Di dalam benteng ini terdapat makam K.H Muhammad Nursalim, yaitu salah satu pengikut Pangeran Diponegoro yang ditangkap oleh Belanda dan dibawa ke Benteng ini, konon K.H. Muhammad Nursalim adalah orang yang menyebarkan agama Islam pertama di Ngawi.  Saat itu Ngawi yang semula berstatus Onder-Regentschap dinaikkan menjadi Regentschap (Kabupaten dalam wilayah eks Karesidenan Madiun) yang dkepalai oleh Regent atau Bupati Raden Adipati Kertonegoro pada tahun 1834. Hal itu dikarenakan Ngawi memiliki letak geografis yang sangat strategis dengan potensi yang sangat menguntungkan.Setelah kemerdekaan Republik Indonesia, pada tahun 1962 benteng ini beralih fungsi menjadi markas dan gudang amunisi Batalyon Armed 12 yang sebelumnya berkedudukan di Kecamatan Rampal, Kabupaten Malang, serta menjadi area latihan perang. Kemudian antara tahun 1970-1980, dikosongakan karena gudang amunisi dipindahkan ke Jalan Siliwangi kota Ngawi yang sekarang menjadi maskas Kostrad. Pada tahun 2011, setelah terbengkalai cukup lama dan tertutup untuk dikunjungi, akhirnya Benteng Van Den Bosch dibuka untuk umum, dan pada tahun 2012 Pemerintah Kabupaten Ngawi telah melakukan penataan di sekiar kawasan benteng untuk dikembangkan sebagai andalan wisata edukasi dan sejarah di Kabupaten Ngawi.

Sumur



Tepat disebelah selatan dari bangunan kantor umum, terdapat dua buah sumur yang dahulunya digunakan oleh Belanda untuk membuang jenazah korban penangkapan (tahanan) dan para pekerja rodi sehingga menjadi sebuah kuburan masal.
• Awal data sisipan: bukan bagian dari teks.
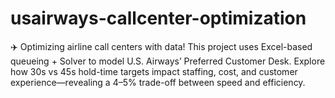 # usairways-callcenter-optimization
✈️  Optimizing airline call centers with data! This project uses Excel-based queueing + Solver to model U.S. Airways’ Preferred Customer Desk. Explore how 30s vs 45s hold-time targets impact staffing, cost, and customer experience—revealing a 4–5% trade-off between speed and efficiency.

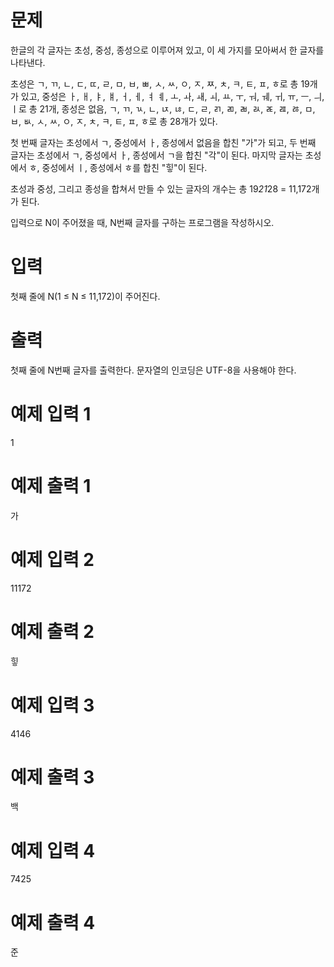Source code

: # 문제
한글의 각 글자는 초성, 중성, 종성으로 이루어져 있고, 이 세 가지를 모아써서 한 글자를 나타낸다.

초성은 ㄱ, ㄲ, ㄴ, ㄷ, ㄸ, ㄹ, ㅁ, ㅂ, ㅃ, ㅅ, ㅆ, ㅇ, ㅈ, ㅉ, ㅊ, ㅋ, ㅌ, ㅍ, ㅎ로 총 19개가 있고, 중성은 ㅏ, ㅐ, ㅑ, ㅒ, ㅓ, ㅔ, ㅕ ㅖ, ㅗ, ㅘ, ㅙ, ㅚ, ㅛ, ㅜ, ㅝ, ㅞ, ㅟ, ㅠ, ㅡ, ㅢ, ㅣ로 총 21개, 종성은 없음, ㄱ, ㄲ, ㄳ, ㄴ, ㄵ, ㄶ, ㄷ, ㄹ, ㄺ, ㄻ, ㄼ, ㄽ, ㄾ, ㄿ, ㅀ, ㅁ, ㅂ, ㅄ, ㅅ, ㅆ, ㅇ, ㅈ, ㅊ, ㅋ, ㅌ, ㅍ, ㅎ로 총 28개가 있다.

첫 번째 글자는 초성에서 ㄱ, 중성에서 ㅏ, 종성에서 없음을 합친 "가"가 되고, 두 번째 글자는 초성에서 ㄱ, 중성에서 ㅏ, 종성에서 ㄱ을 합친 "각"이 된다. 마지막 글자는 초성에서 ㅎ, 중성에서 ㅣ, 종성에서 ㅎ를 합친 "힣"이 된다.

초성과 중성, 그리고 종성을 합쳐서 만들 수 있는 글자의 개수는 총 19*21*28 = 11,172개가 된다.

입력으로 N이 주어졌을 때, N번째 글자를 구하는 프로그램을 작성하시오.

# 입력
첫째 줄에 N(1 ≤ N ≤ 11,172)이 주어진다.

# 출력
첫째 줄에 N번째 글자를 출력한다. 문자열의 인코딩은 UTF-8을 사용해야 한다.

# 예제 입력 1 
1
# 예제 출력 1 
가
# 예제 입력 2 
11172
# 예제 출력 2 
힣
# 예제 입력 3 
4146
# 예제 출력 3 
백
# 예제 입력 4 
7425
# 예제 출력 4 
준
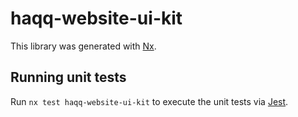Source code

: # haqq-website-ui-kit

This library was generated with [Nx](https://nx.dev).

## Running unit tests

Run `nx test haqq-website-ui-kit` to execute the unit tests via [Jest](https://jestjs.io).
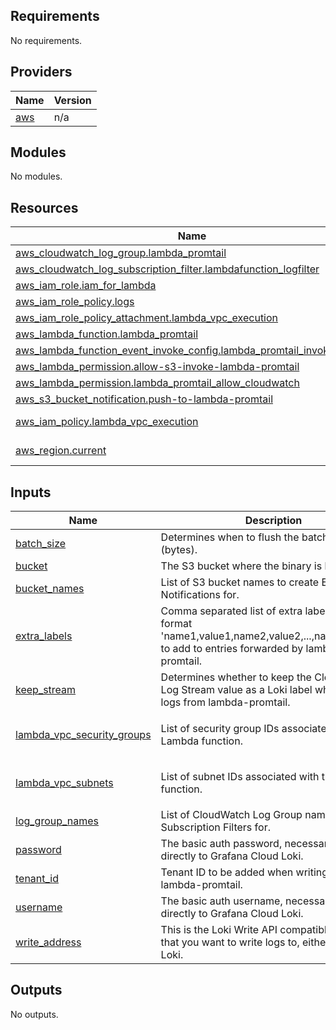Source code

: <!-- BEGIN_TF_DOCS -->
## Requirements

No requirements.

## Providers

| Name | Version |
|------|---------|
| <a name="provider_aws"></a> [aws](#provider\_aws) | n/a |

## Modules

No modules.

## Resources

| Name | Type |
|------|------|
| [aws_cloudwatch_log_group.lambda_promtail](https://registry.terraform.io/providers/hashicorp/aws/latest/docs/resources/cloudwatch_log_group) | resource |
| [aws_cloudwatch_log_subscription_filter.lambdafunction_logfilter](https://registry.terraform.io/providers/hashicorp/aws/latest/docs/resources/cloudwatch_log_subscription_filter) | resource |
| [aws_iam_role.iam_for_lambda](https://registry.terraform.io/providers/hashicorp/aws/latest/docs/resources/iam_role) | resource |
| [aws_iam_role_policy.logs](https://registry.terraform.io/providers/hashicorp/aws/latest/docs/resources/iam_role_policy) | resource |
| [aws_iam_role_policy_attachment.lambda_vpc_execution](https://registry.terraform.io/providers/hashicorp/aws/latest/docs/resources/iam_role_policy_attachment) | resource |
| [aws_lambda_function.lambda_promtail](https://registry.terraform.io/providers/hashicorp/aws/latest/docs/resources/lambda_function) | resource |
| [aws_lambda_function_event_invoke_config.lambda_promtail_invoke_config](https://registry.terraform.io/providers/hashicorp/aws/latest/docs/resources/lambda_function_event_invoke_config) | resource |
| [aws_lambda_permission.allow-s3-invoke-lambda-promtail](https://registry.terraform.io/providers/hashicorp/aws/latest/docs/resources/lambda_permission) | resource |
| [aws_lambda_permission.lambda_promtail_allow_cloudwatch](https://registry.terraform.io/providers/hashicorp/aws/latest/docs/resources/lambda_permission) | resource |
| [aws_s3_bucket_notification.push-to-lambda-promtail](https://registry.terraform.io/providers/hashicorp/aws/latest/docs/resources/s3_bucket_notification) | resource |
| [aws_iam_policy.lambda_vpc_execution](https://registry.terraform.io/providers/hashicorp/aws/latest/docs/data-sources/iam_policy) | data source |
| [aws_region.current](https://registry.terraform.io/providers/hashicorp/aws/latest/docs/data-sources/region) | data source |

## Inputs

| Name | Description | Type | Default | Required |
|------|-------------|------|---------|:--------:|
| <a name="input_batch_size"></a> [batch\_size](#input\_batch\_size) | Determines when to flush the batch of logs (bytes). | `string` | `""` | no |
| <a name="input_bucket"></a> [bucket](#input\_bucket) | The S3 bucket where the binary is located | `string` | n/a | yes |
| <a name="input_bucket_names"></a> [bucket\_names](#input\_bucket\_names) | List of S3 bucket names to create Event Notifications for. | `list(string)` | `[]` | no |
| <a name="input_extra_labels"></a> [extra\_labels](#input\_extra\_labels) | Comma separated list of extra labels, in the format 'name1,value1,name2,value2,...,nameN,valueN' to add to entries forwarded by lambda-promtail. | `string` | `""` | no |
| <a name="input_keep_stream"></a> [keep\_stream](#input\_keep\_stream) | Determines whether to keep the CloudWatch Log Stream value as a Loki label when writing logs from lambda-promtail. | `string` | `"false"` | no |
| <a name="input_lambda_vpc_security_groups"></a> [lambda\_vpc\_security\_groups](#input\_lambda\_vpc\_security\_groups) | List of security group IDs associated with the Lambda function. | `list(string)` | <pre>[<br>  ""<br>]</pre> | no |
| <a name="input_lambda_vpc_subnets"></a> [lambda\_vpc\_subnets](#input\_lambda\_vpc\_subnets) | List of subnet IDs associated with the Lambda function. | `list(string)` | <pre>[<br>  ""<br>]</pre> | no |
| <a name="input_log_group_names"></a> [log\_group\_names](#input\_log\_group\_names) | List of CloudWatch Log Group names to create Subscription Filters for. | `list(string)` | `[]` | no |
| <a name="input_password"></a> [password](#input\_password) | The basic auth password, necessary if writing directly to Grafana Cloud Loki. | `string` | `""` | no |
| <a name="input_tenant_id"></a> [tenant\_id](#input\_tenant\_id) | Tenant ID to be added when writing logs from lambda-promtail. | `string` | `""` | no |
| <a name="input_username"></a> [username](#input\_username) | The basic auth username, necessary if writing directly to Grafana Cloud Loki. | `string` | `""` | no |
| <a name="input_write_address"></a> [write\_address](#input\_write\_address) | This is the Loki Write API compatible endpoint that you want to write logs to, either promtail or Loki. | `string` | `"http://localhost:8080/loki/api/v1/push"` | no |

## Outputs

No outputs.
<!-- END_TF_DOCS -->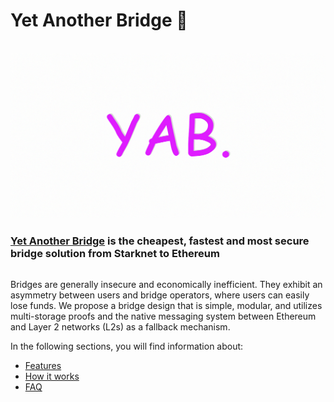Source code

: # Yet Another Bridge 🍭

<div style="display: grid; place-content: center">
  <br />
  <a href="https://yetanotherbridge.com/bridge"><img alt="Yet Another Bridge" src="./images/YAB-header.jpg" width=600></a>
  <h3><a href="https://yetanotherbridge.com/bridge">Yet Another Bridge</a> is the cheapest, fastest and most secure bridge solution from Starknet to Ethereum</h3>
</div>

Bridges are generally insecure and economically inefficient. They exhibit an
asymmetry between users and bridge operators, where users can easily lose funds.
We propose a bridge design that is simple, modular, and utilizes multi-storage
proofs and the native messaging system between Ethereum and Layer 2 networks (L2s)
as a fallback mechanism.

In the following sections, you will find information about:

- [Features](about_yab/features.md)
- [How it works](about_yab/how_it_works.md)
- [FAQ](about_yab/FAQ.md)
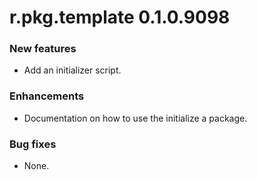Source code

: # r.pkg.template 0.1.0.9098

### New features

* Add an initializer script.

### Enhancements

* Documentation on how to use the initialize a package.

### Bug fixes

* None.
Tentara Hindia Belanda menangkap dan mengumpukan Pekerja dari sekitar wilayah Ngawi,  kemudian dipaksa untuk mengerjakan proyek pebangunan Benteng Van Den Bosch.Pada sumur pertama yang berada di sebelah timur (masih terdapat tembok pembatasnya) para korban diceburkan kedalam sumur yang memiiki kedalaman ± 100-200 meter dalam kodisi meninggal maupun sakit setelah bekerja rodi. Kondisinya mengenaskan dan sebenarnya para korban minta untuk disempurnakan. Suasanya terasa panas dkarenakan mungkin terdapat 50 bahkan lebih jenazah yang masih terkubur dan belum diangkat, termasuk jenazah salah seorang Alim ulama Kyai yang turut diceburkan kedalam sumur ini.
Sumur berikutnya yang terletak disebelah barat (sudah tidak terdapat lagi tembok pembatasnya dan hanya menyisakan bekas pondasi bata yang melingkar/ diratakan) kondisinya jauh lebih terasa panas dan gembur (terasa berbeda dengan tanah yang tidak masuk area bekas sumur), dikarenakan jumlah korban lebih banyak, termasuk digunakan sebagai lokasi pembuangan jenazah pembantaian anggota PKI pada kurun waktu tahun 1966-1968.  Menurut penuturan Bapak Tri Edi Sarwo, kontur tanah di sumur ini setiap hari menurun (amblas), sehingga untuk mengatasinya  ditimbun dengan tanah, rumput dan sampah, agar tidak terus turun. Kotatuaku juga turut mendoakan agar arwah para korban dapat diterima di sisi Tuhan Yang Maha Esa.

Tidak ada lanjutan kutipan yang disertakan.